A: Above all, compliance officers are well-served if they remember that the control environment should be aligned with the business environment and both should develop as they learn from mistakes and successes.
As Ralph Waldo Emerson once warned, “A foolish consistency is the hobgoblin of little minds.”
There are three ways compliance officers can develop skills so that controls don’t remain static and contribute to repeated deficiencies, patterned behavior of apathy or a misconception that compliance is bureaucratic.
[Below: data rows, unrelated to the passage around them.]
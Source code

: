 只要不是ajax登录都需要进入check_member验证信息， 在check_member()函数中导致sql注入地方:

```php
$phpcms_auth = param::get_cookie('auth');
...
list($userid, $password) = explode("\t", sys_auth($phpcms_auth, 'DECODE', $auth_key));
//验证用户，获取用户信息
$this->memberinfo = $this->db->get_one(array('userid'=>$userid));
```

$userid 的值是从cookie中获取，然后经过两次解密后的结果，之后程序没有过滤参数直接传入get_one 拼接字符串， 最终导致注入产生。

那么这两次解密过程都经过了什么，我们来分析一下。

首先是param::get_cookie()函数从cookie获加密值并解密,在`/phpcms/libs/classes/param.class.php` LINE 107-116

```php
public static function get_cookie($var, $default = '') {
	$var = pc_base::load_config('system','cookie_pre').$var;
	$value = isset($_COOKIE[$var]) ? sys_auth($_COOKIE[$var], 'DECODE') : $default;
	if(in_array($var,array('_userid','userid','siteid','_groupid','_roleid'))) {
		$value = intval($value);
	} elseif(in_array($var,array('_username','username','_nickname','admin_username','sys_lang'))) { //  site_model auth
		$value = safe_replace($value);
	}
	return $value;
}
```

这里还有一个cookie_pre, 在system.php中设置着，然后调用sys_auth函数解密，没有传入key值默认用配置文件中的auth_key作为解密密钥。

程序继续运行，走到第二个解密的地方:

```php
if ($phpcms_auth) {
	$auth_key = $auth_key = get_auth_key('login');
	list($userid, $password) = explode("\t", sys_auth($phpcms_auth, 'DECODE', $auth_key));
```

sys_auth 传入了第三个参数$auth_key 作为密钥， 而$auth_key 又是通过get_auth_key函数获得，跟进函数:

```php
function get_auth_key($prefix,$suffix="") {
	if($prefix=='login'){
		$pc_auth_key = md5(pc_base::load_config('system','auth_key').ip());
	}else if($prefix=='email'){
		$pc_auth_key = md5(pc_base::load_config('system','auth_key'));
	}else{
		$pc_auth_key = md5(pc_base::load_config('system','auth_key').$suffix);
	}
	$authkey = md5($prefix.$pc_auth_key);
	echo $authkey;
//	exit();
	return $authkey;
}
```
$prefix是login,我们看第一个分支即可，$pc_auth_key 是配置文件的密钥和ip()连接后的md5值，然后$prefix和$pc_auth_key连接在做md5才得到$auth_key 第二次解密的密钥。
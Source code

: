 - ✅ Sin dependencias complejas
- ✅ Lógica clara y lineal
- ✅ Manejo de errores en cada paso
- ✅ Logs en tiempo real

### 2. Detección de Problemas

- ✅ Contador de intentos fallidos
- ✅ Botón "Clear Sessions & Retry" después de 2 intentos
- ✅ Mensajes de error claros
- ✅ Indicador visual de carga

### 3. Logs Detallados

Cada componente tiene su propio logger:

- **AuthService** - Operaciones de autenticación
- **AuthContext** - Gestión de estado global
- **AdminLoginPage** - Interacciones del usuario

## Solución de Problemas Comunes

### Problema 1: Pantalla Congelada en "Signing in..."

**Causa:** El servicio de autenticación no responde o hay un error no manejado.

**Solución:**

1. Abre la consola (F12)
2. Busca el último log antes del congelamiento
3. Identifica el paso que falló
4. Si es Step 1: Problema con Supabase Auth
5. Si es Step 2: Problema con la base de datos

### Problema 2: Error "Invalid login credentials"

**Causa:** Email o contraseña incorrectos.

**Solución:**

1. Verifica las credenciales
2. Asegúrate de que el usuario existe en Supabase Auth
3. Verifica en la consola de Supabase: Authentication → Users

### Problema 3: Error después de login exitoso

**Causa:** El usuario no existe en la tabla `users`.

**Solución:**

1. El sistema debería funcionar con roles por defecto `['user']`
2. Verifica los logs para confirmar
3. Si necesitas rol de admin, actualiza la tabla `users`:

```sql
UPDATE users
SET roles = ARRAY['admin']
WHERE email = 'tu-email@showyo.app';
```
1. Avoid Predictable Surprises: Compliance officers safeguard not only their businesses but themselves against falling prey to Predictable Surprises. Referred to by Harvard Business Review as “the disasters you should have seen coming,” these surprises can only be effectively met by rooting out our own cognitive flaws that enable them and not agreeing to let known gaps persist. Your organizational controls should be revisited at least annually for relevance and effectiveness. Within the Circle of Compliance cycle, changes to the business and regulatory environment are constant and must be accounted for in procedures and risk assessments. And if you don’t have time, be certain to ask for help before your company falls behind.
2. Prioritize Risks: Compliance officers should know how to effectively position compliance risks within current industry developments. The recent OCIE Risk Alert on Regulation S-P Privacy Notice and Safeguard violations can illuminate improvements your business can implement. If it doesn’t, compliance officers only need to point to the estimated $5 billion fine Facebook must pay the FTC as a sobering example of consequence.
3. Track Industry Trends: No resource is more valuable to a compliance officer than up-to-date information. Be sure to attend conferences, roundtables and maintain networking. Fresh perspectives on one’s profession can prevent one’s own from becoming stale.
Beth Haddock is author of Triple Bottom-Line Compliance – How to Deliver Protection, Productivity and Impact, and advocates delivering sustainable compliance that increases brand protection, risk mitigation, productivity, and employee engagement.